Automated Segmentation of Overlapping Cytoplasm in Cervical Smear Images via Contour Fragments
Keywords:cervical cancer, overlapping objects segmentation, fragments-based graphical model
We present a novel method for automated segmentation of overlapping cytoplasm in cervical smear images based on contour fragments. We formulate the segmentation problem as a graphical model, and employ the contour fragments generated from cytoplasm clump to construct the graph. Compared with traditional methods that are based on pixels, our contour fragment-based solution can take more geometric information into account and hence generate more accurate prediction of the overlapping boundaries. We further design a novel energy function for the graph, and by minimizing the energy function, fragments that come from the same cytoplasm are selected into the same set.
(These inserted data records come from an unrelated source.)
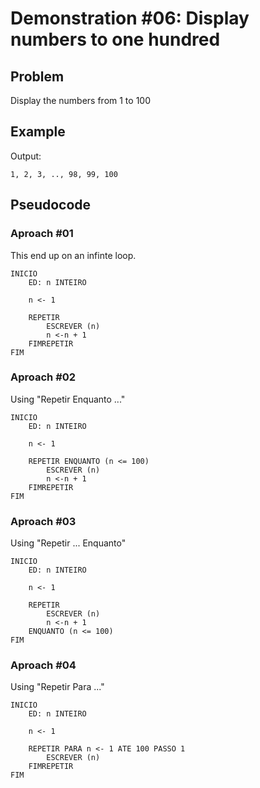 # Demonstration #06: Display numbers to one hundred

## Problem

Display the numbers from 1 to 100

## Example

Output:

    1, 2, 3, .., 98, 99, 100


## Pseudocode

### Aproach #01

This end up on an infinte loop.

```pseudocode
INICIO
    ED: n INTEIRO
    
    n <- 1 
    
    REPETIR
        ESCREVER (n)
        n <-n + 1 
    FIMREPETIR
FIM
```

### Aproach #02

Using "Repetir Enquanto ..."

```pseudocode
INICIO
    ED: n INTEIRO
    
    n <- 1 
    
    REPETIR ENQUANTO (n <= 100)
        ESCREVER (n)
        n <-n + 1 
    FIMREPETIR
FIM
```

### Aproach #03

Using "Repetir ... Enquanto"

```pseudocode
INICIO
    ED: n INTEIRO
    
    n <- 1 
    
    REPETIR 
        ESCREVER (n)
        n <-n + 1 
    ENQUANTO (n <= 100)
FIM
```

### Aproach #04

Using "Repetir Para ..."

```pseudocode
INICIO
    ED: n INTEIRO
    
    n <- 1 
    
    REPETIR PARA n <- 1 ATE 100 PASSO 1 
        ESCREVER (n)
    FIMREPETIR
FIM
```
To construct the energy function, our fragments-based data term and pairwise term are measured from the spatial relation and shape prior, which offer more geometric information for the occluded boundary inference. Afterwards, occluded boundaries are inferred using the minimal path model, in which shape of each individual cytoplasm is reconstructed on the selected fragments set. Constructed shape is used as a constraint to locate the searching area, and curvature regulation is enforced to promote the smoothness of inference result. The inference result, in turn, is used as the shape prior to construct a high-level shape regulation energy term of the built graph, and then graph energy is updated. In other words, fragments selection and occluded boundary inference are iterative processed; this interaction makes more potential shape information accessible. Using two cervical smear datasets, the performance of our method is extensively evaluated and compared with that of the state-of-the-art approaches; the results show the superiority of the proposed method.